A. Sure. I read a bunch of people in forums claiming that Adobe isn’t going to release any bug fixes for Photoshop CS6. Actually, Adobe said just the opposite. They said they would be updating CS6 with bug fixes as necessary — they’re just not adding any new features (well, technically they did go back to CS6 and add a major new feature —- they added the HiDPI support for computers with high dpi displays, like the Retina display on the MacBook Pro, but you know what I mean).

Q. So, Adobe isn’t going to add any new features to Photoshop CS6?
A. Um…no, but that’s not new. I don’t remember Adobe ever going back and adding new features to a previous version of Photoshop once a new version has been announced. 

Q. So they announced a new version of Photoshop?
A. Yup. It’s called Photoshop CC (for Creative Cloud), and it’s got a bunch of new features, and it’s the 2nd feature update they’ve issued for the Creative Cloud. 

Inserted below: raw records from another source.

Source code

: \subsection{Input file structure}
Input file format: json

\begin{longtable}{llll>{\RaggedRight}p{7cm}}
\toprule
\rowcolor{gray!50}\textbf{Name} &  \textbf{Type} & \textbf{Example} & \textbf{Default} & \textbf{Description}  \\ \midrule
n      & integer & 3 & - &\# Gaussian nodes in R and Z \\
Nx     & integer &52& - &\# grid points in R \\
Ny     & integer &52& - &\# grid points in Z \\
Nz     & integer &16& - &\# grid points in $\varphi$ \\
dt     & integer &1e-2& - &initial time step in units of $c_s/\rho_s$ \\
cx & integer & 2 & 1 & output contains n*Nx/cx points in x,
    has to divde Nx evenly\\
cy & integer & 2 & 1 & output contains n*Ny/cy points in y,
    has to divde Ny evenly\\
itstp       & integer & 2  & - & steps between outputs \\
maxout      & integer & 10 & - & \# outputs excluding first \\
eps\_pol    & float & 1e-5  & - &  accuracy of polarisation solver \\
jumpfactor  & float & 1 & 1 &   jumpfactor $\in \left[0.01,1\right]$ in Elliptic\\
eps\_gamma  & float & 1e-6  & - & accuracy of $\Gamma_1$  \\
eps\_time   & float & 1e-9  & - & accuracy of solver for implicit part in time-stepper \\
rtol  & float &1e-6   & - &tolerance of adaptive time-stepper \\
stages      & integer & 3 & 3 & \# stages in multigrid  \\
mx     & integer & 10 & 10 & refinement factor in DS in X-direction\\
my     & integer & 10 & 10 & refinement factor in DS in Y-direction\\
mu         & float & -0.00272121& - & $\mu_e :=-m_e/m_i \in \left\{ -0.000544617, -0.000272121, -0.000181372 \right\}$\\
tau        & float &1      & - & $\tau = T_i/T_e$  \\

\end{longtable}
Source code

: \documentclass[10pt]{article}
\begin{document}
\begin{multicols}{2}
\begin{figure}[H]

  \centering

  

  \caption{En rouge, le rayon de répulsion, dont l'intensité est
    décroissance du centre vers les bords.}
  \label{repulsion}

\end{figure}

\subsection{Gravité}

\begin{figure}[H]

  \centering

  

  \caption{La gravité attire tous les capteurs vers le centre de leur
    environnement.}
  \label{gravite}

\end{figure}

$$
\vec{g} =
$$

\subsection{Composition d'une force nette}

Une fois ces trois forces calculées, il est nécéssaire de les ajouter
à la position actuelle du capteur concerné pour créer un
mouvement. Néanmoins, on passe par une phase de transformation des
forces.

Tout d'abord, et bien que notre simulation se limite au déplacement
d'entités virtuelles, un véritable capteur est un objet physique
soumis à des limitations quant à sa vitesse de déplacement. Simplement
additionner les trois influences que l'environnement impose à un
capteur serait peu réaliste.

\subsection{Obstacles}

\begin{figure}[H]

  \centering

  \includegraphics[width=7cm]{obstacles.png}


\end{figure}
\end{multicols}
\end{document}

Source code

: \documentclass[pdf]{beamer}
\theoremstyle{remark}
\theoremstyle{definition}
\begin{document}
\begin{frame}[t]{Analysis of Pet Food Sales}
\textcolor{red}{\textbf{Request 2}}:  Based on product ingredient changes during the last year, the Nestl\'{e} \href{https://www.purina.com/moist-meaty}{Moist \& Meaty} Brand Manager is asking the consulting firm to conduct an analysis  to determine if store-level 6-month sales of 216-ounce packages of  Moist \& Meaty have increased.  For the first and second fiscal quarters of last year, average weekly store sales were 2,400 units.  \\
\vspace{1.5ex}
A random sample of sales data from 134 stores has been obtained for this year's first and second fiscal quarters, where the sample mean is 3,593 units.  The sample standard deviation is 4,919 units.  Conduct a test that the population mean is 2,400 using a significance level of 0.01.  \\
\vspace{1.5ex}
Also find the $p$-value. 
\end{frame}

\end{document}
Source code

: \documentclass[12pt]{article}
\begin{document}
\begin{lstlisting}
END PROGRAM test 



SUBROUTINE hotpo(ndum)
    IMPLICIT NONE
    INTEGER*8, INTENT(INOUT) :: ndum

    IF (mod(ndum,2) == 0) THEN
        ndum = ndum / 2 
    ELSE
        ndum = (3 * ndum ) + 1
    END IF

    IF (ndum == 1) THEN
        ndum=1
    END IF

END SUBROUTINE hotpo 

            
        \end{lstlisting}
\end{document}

Q. I heard we have to subscribe to get these new features. Is that true?
A. Yup. The new features aren’t being added to the old version of Photoshop (CS6), so to get the new features you’ll need to subscribe. 

Q. So I have to pay $50 a month to get these new features!!!!
A. Nope. For some reason, everyone is acting like you have to subscribe to the complete Creative Cloud program to get the new features in Photoshop. Actually you subscribe to just Photoshop by itself for $19.95 a month (Adobe calls this a “Single App subscription”). By the way, this $19.95 Photoshop-only subscription thing isn’t new (it just seems like nobody really knows about it, so everybody’s all focused on the $50-a-month thing). 

Q. But Photoshop CS6 came out just over a year ago. Now I have to shell out $20 a month?
A. Nope — they have a discount for folks who already bought CS6 (or CS5, CS4 even back to CS3) — they get a one-year intro-deal on a Photoshop CC subscription for just $10 a month and they get all the new features (along with any new ones that are released, for as long as they’re subscribed). 

Q. So then I don’t actually have to pay $50 a month for Photoshop?
A. That’s right — the $49.95 monthly subscription is only if you want the full Creative Cloud, which gives you all the Creative Suite Master Collection Applications as well, like InDesign, Illustrator, Premiere Pro, After Effects, Muse, and on and on, plus a bunch of new Cloud-based services.

Q. Yeah, but if I bought CS6 and now I want to move to the full-blown Cloud, I’m hosed right? 
A. I
f you bought CS6 and want to move up to the complete Creative Cloud, there’s a deal where you can get the whole shebang for just $19.95 a month (same price as just Photoshop alone, but you have to already be a  CS6 user to qualify). Here’s a link to the page where I found it.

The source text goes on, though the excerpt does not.